Depuis longtemps il est question de restaurer Versailles. M. Trepsat chargé de ce
département a fait des projets mais cet homme âgé, infirme et qui a plus l’air d’un chef
d’ouvriers que d’un architecte, inspire peu de confiance. Le Comité consultatif des
Bâtiments de la couronne a été envoyé sur les lieux par l’intendant général pour prendre
connaissance de leur état et M. Gondoin l’un de ses membres s’est établi dans le
château depuis plus d’un an avec un grand nombre de collaborateurs, pour y faire des
devis, des projets qu’il a soumis hier à l’Empereur. J’ai été appelé à la présentation de
ce volumineux travail. Deux projets sur des systèmes différents avec des plans de
détails, des coupes, des élévations et tout ce qui pouvait en donner l’intelligence, une
carte excessivement détaillée de l’ensemble général du château, de ses jardins, de ses
dépendances avec le tracé du mécanisme et du cours des eaux, les extraits des pièces
d’un devis qui formait un recueil de cinquante volumes, et des relevés d’états de lieux
anciens composent toutes les pièces que M. Gondoin a mises sous les yeux de
l’Empereur. Le maintien et le ton de cet architecte pendant toute cette séance
annonçaient une sorte d’aisance respectueuse fort convenable. Connaissant mieux les
avantages de ses plans que les détails de ses devis, il s’était beaucoup mieux fait
entendre sur le premier article que sur le second. Mais lorsque l’on est venu à l’examen
particulier des distributions et des arrangements de deux projets, je n’ai pu m’empêcher
de faire remarquer que l’étiquette de la Cour d’aujourd’hui, les habitudes et les besoins
de l’Empereur exigeaient une marche toute différente de celle proposée. Et tout en
rendant hommage au talent éminent et consommé de M. Gondoin, j’ai indiqué avec
ménagements différentes améliorations qui ont été approuvées. L’Empereur m’a
ordonné de faire un relevé des dépenses proposées dans les différents devis, de le
diviser d’une manière plus précise et de refaire en même temps un nouveau plan avec
les changements qui ont été indiqués.
[…]
5 novembre 1807.
On m’a remis de l’intendance le grand travail de M. Gondoin sur Versailles avec
tous les plans qu’il a faits. Les cinquante-deux volumes de devis qu’il a reliés ne sont
que des minutes de devis dressés par plusieurs vérificateurs qui se sont partagés le
travail et qui ont grossoyé séparément des écritures sans plan et sans direction. On m’a
donné aussi le projet qu’a fait M. Trepsat et tous ceux qui avaient été demandés
précédemment par M. d’Angiviller aux architectes les plus renommés de son temps […].

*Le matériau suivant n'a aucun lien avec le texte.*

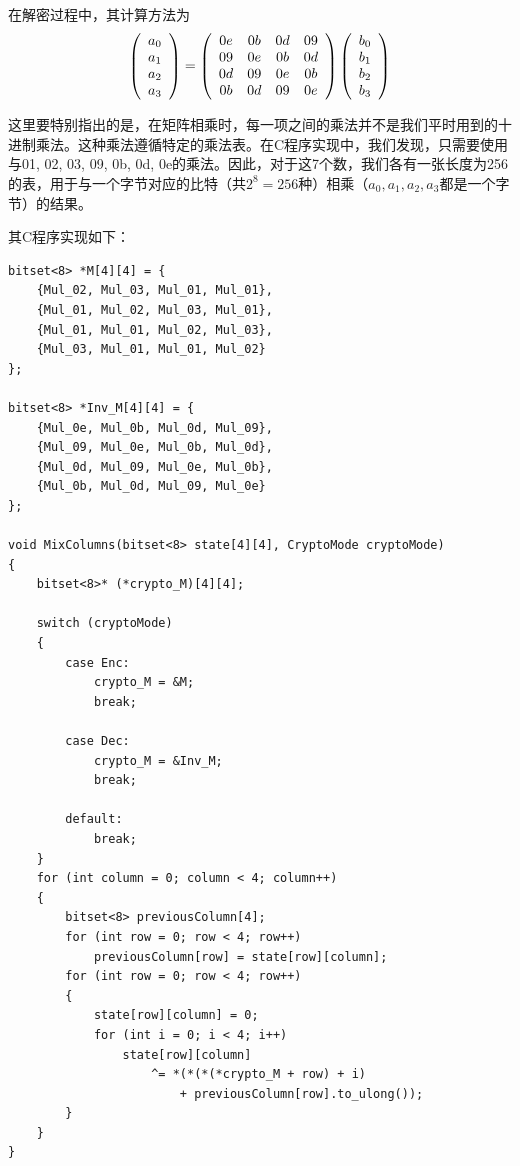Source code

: 在解密过程中，其计算方法为
\begin{equation}
\left( {\begin{array}{c}a_0\\a_1\\a_2\\a_3\end{array}}\right)=\left( {\begin{array}{cccc}0e&0b&0d&09\\09&0e&0b&0d\\0d&09&0e&0b\\0b&0d&09&0e\end{array}}\right)\left( {\begin{array}{c}b_0\\b_1\\b_2\\b_3\end{array}}\right)
\end{equation}

这里要特别指出的是，在矩阵相乘时，每一项之间的乘法并不是我们平时用到的十进制乘法。这种乘法遵循特定的乘法表。在C程序实现中，我们发现，只需要使用与01, 02, 03, 09, 0b, 0d, 0e的乘法。因此，对于这7个数，我们各有一张长度为256的表，用于与一个字节对应的比特（共$2^8=256$种）相乘（$a_0, a_1, a_2, a_3$都是一个字节）的结果。\par
其C程序实现如下：
\begin{prove}
\begin{verbatim}
bitset<8> *M[4][4] = {
    {Mul_02, Mul_03, Mul_01, Mul_01},
    {Mul_01, Mul_02, Mul_03, Mul_01},
    {Mul_01, Mul_01, Mul_02, Mul_03},
    {Mul_03, Mul_01, Mul_01, Mul_02}
};

bitset<8> *Inv_M[4][4] = {
    {Mul_0e, Mul_0b, Mul_0d, Mul_09},
    {Mul_09, Mul_0e, Mul_0b, Mul_0d},
    {Mul_0d, Mul_09, Mul_0e, Mul_0b},
    {Mul_0b, Mul_0d, Mul_09, Mul_0e}
};

void MixColumns(bitset<8> state[4][4], CryptoMode cryptoMode)
{
    bitset<8>* (*crypto_M)[4][4];

    switch (cryptoMode)
    {
        case Enc:
            crypto_M = &M;
            break;
            
        case Dec:
            crypto_M = &Inv_M;
            break;
            
        default:
            break;
    }
    for (int column = 0; column < 4; column++)
    {
        bitset<8> previousColumn[4];
        for (int row = 0; row < 4; row++)
            previousColumn[row] = state[row][column];
        for (int row = 0; row < 4; row++)
        {
            state[row][column] = 0;
            for (int i = 0; i < 4; i++)
                state[row][column]
                    ^= *(*(*(*crypto_M + row) + i)
                        + previousColumn[row].to_ulong());
        }
    }
}
\end{verbatim}
\end{prove}
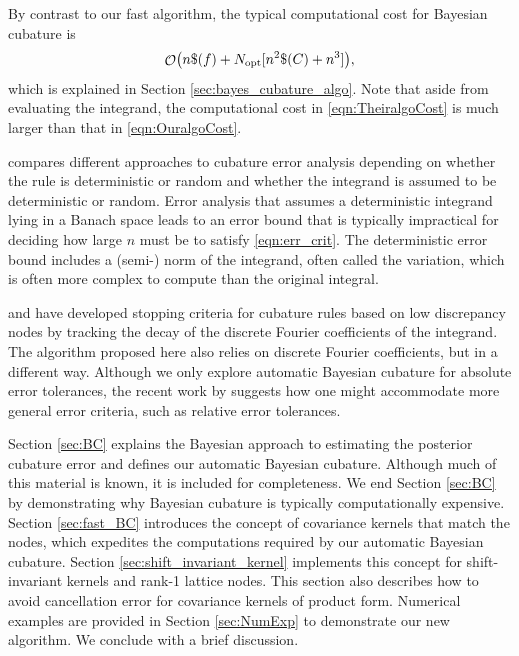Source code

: \documentclass{svjour3}                     %
\DeclareMathOperator{\Order}{{\mathcal O}}
\newcommand{\opt}{{\textup{opt}}}
\begin{document}
By contrast to our fast algorithm, the typical computational cost for Bayesian cubature is
\begin{equation} \label{eqn:TheiralgoCost}
    \Order\bigl(n \$(f) + N_{\opt}[n^2\$(C) + n^3] \bigr),
\end{equation} 
which is explained in Section \ref{sec:bayes_cubature_algo}. Note that aside from evaluating the integrand, the computational cost in \eqref{eqn:TheiralgoCost} is much larger than that in \eqref{eqn:OuralgoCost}.  

\cite{Hic17a} compares different approaches to cubature error analysis depending on whether the rule is deterministic or random and whether the integrand is assumed to be deterministic or random.  Error analysis that assumes a deterministic integrand lying in a Banach space leads to an error bound that is typically impractical for deciding how large $n$ must be to satisfy \eqref{eqn:err_crit}.  The deterministic error bound includes a (semi-) norm of the integrand, often called the variation, which is often more complex to compute than the original integral.

\cite{HicJim16a} and \cite{JimHic16a} have developed stopping criteria for cubature rules based on low discrepancy nodes by tracking the decay of the discrete Fourier coefficients of the integrand.  The algorithm proposed here also relies on discrete Fourier coefficients, but in a different way.  Although we only explore automatic Bayesian cubature for absolute error tolerances, the recent work by \cite{HicEtal17a} suggests how one might accommodate more general error criteria, such as relative error tolerances.

Section \ref{sec:BC} explains the Bayesian approach to estimating the posterior cubature error and defines our automatic Bayesian cubature. Although much of this material is known, it is included for completeness.  We end Section \ref{sec:BC}  by demonstrating why Bayesian cubature is typically computationally expensive.
Section \ref{sec:fast_BC}  introduces the concept of covariance kernels that match the nodes, which expedites the computations required by our automatic Bayesian cubature. 
Section \ref{sec:shift_invariant_kernel} implements this concept for shift-invariant kernels and rank-1 lattice nodes.  This section also describes how to avoid cancellation error for covariance kernels of product form.  Numerical examples are provided in Section \ref{sec:NumExp} to demonstrate our new algorithm.  We conclude with a brief discussion.
\end{document}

Je dois faire de tout cela un projet nouveau pour le présenter à l’Empereur. J’avoue que
je ne suis pas ici dans l’embarras des richesses car excepté l’ouvrage de M. Peyre le
Jeune qui détruit presque tout mais dans lequel on trouve une belle disposition et une
recherche particulière de détails, je ne vois dans cette nombreuse collection que des
choses beaucoup au-dessous de la réputation des architectes qui en sont les auteurs.
[…]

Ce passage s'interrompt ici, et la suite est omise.